Devemos manter o espírito crítico aceso em relação aos desvios e manipulações cometidas pelos veículos de massa, mas não podemos esquecer que existem outros jornalismos. E quando me refiro a outros jornalismos não estou me referindo apenas ao jornalismo contra-hegemônico em sentido estrito; existem vários outros jornalismos: comunitário, sindical, estudantil... Há revistas e jornais alternativos, sites, portais, rádios e TVs comunitárias, universitárias e educativas, agências de notícias independentes, ONGs, coletivos de produção independente, o jornalismo dos movimentos sociais. Há uma pluralidade que tem que ser contemplada na análise, e nós não podemos confundir os vários jornalismos diante de nós com o jornalismo problemático da grande mídia.

Tecnicismo x formação humanística

É essencial procurar interferir nos múltiplos cenários que envolvem a atividade jornalística. A começar pela formação dos novos jornalistas, tentando superar insuficiências no ensino de jornalismo. Com frequência preocupante, há uma valorização excessiva do tecnicismo em detrimento de uma formação mais humanística. Sem falar no desaparelhamento tecnológico da maioria das universidades numa era de comunicação multimídia, fenômeno que afeta, sobretudo, as universidades públicas – muitas delas não dispõem de orçamentos, equipamentos e condições de trabalho condizentes com as atuais exigências de qualificação.

É urgente modificar as legislações de comunicação no Brasil, alterando o regime de concessões de licenças de rádio e televisão.
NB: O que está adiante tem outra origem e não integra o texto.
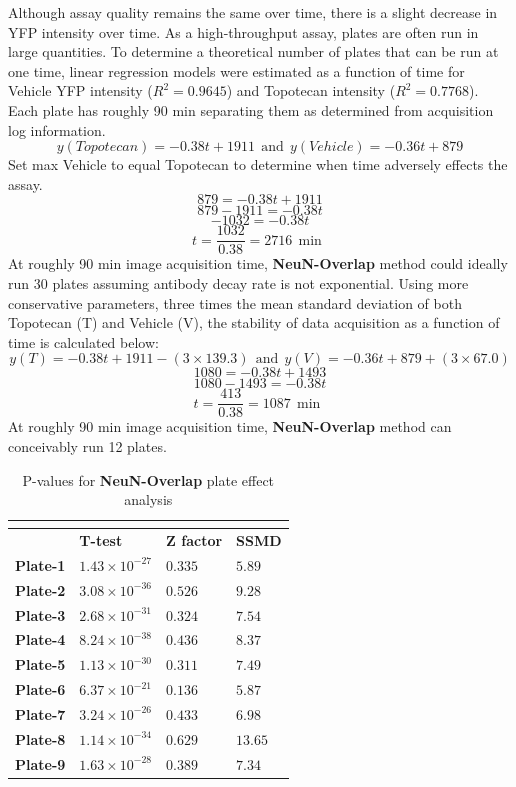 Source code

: Although assay quality remains the same over time, there is a slight decrease in YFP intensity over time. As a high-throughput assay, plates are often run in large quantities. To determine a theoretical number of plates that can be run at one time, linear regression models were estimated as a function of time for Vehicle YFP intensity (\( R^2 = 0.9645 \)) and Topotecan intensity (\( R^2 = 0.7768 \)). Each plate has roughly 90 min separating them as determined from acquisition log information.
\[ y(Topotecan) = -0.38t + 1911 \ \ \textrm{and} \ \ y(Vehicle) = -0.36t + 879 \]
Set max Vehicle to equal Topotecan to determine when time adversely effects the assay.
\[ 879 = -0.38t + 1911 \]
\[ 879 - 1911 = -0.38t \]
\[ -1032 = -0.38t \]
\[ t = \frac{1032}{0.38}  = 2716 \ \ \textrm{min} \ \ \]
At roughly 90 min image acquisition time, \textbf{NeuN-Overlap} method could ideally run 30 plates assuming antibody decay rate is not exponential. Using more conservative parameters, three times the mean standard deviation of both Topotecan (T) and Vehicle (V), the stability of data acquisition as a function of time is calculated below:
\[ y(T) = -0.38t + 1911 - (3 \times 139.3) \ \ \textrm{and} \ \ y(V) = -0.36t + 879 + (3 \times 67.0) \]
\[ 1080 = -0.38t + 1493 \]
\[ 1080 - 1493 = -0.38t \]
\[ t = \frac{413}{0.38} = 1087 \ \ \textrm{min} \ \ \]
At roughly 90 min image acquisition time, \textbf{NeuN-Overlap} method can conceivably run 12 plates.

\begin{longtabu} to 5in {X[l]X[c]X[c]X[c]}
  \caption{P-values for \textbf{NeuN-Overlap} plate effect analysis}\\
  \label{table:5-2}\\
  \toprule
  & \textbf{T-test} & \textbf{Z factor} & \textbf{SSMD}\\
  \midrule
  \endhead
  \textbf{Plate-1}  & $1.43 \times 10^{-27}$ & $0.335$ & $5.89$  \\
  \textbf{Plate-2}  & $3.08 \times 10^{-36}$ & $0.526$ & $9.28$  \\
  \textbf{Plate-3}  & $2.68 \times 10^{-31}$ & $0.324$ & $7.54$  \\
  \textbf{Plate-4}  & $8.24 \times 10^{-38}$ & $0.436$ & $8.37$  \\
  \textbf{Plate-5}  & $1.13 \times 10^{-30}$ & $0.311$ & $7.49$  \\
  \textbf{Plate-6}  & $6.37 \times 10^{-21}$ & $0.136$ & $5.87$  \\
  \textbf{Plate-7}  & $3.24 \times 10^{-26}$ & $0.433$ & $6.98$  \\
  \textbf{Plate-8}  & $1.14 \times 10^{-34}$ & $0.629$ & $13.65$ \\
  \textbf{Plate-9}  & $1.63 \times 10^{-28}$ & $0.389$ & $7.34$  \\
  \bottomrule
\end{longtabu}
Tal providência se impõe tanto para coibir o clientelismo político e abrir oportunidades a canais comunitários e a uma comunicação pública não-governamental quanto para ampliar os mecanismos democráticos de controle social sobre as empresas concessionárias. Melhorar a qualidade de programação da televisão aberta também passa pela contenção da obsessão mercantil das emissoras. Investimentos em meios não mercantilizados podem fortalecer veículos alternativos, comunitários e populares, bem como a produção cultural independente e crítica.

Apesar dos obstáculos, há chances de evoluirmos para exercícios mais instigantes do jornalismo, aproveitando ferramentas e ecossistemas digitais e desenvolvendo formas colaborativas e descentralizadas de produção informativa e cultural, especialmente através do trabalho em rede e de ações compartilhadas. Em busca de outros jornalismos possíveis, devemos reunir projetos convergentes e mobilizar energias criativas e consciências interpeladoras para fazer reviver a inquietação diante de um mundo reificado. Pois foi esta inquietação que motivou tantos de nós, quando jovens, a escolher o jornalismo não apenas como profissão, mas também como destino histórico para nossos espíritos indomáveis.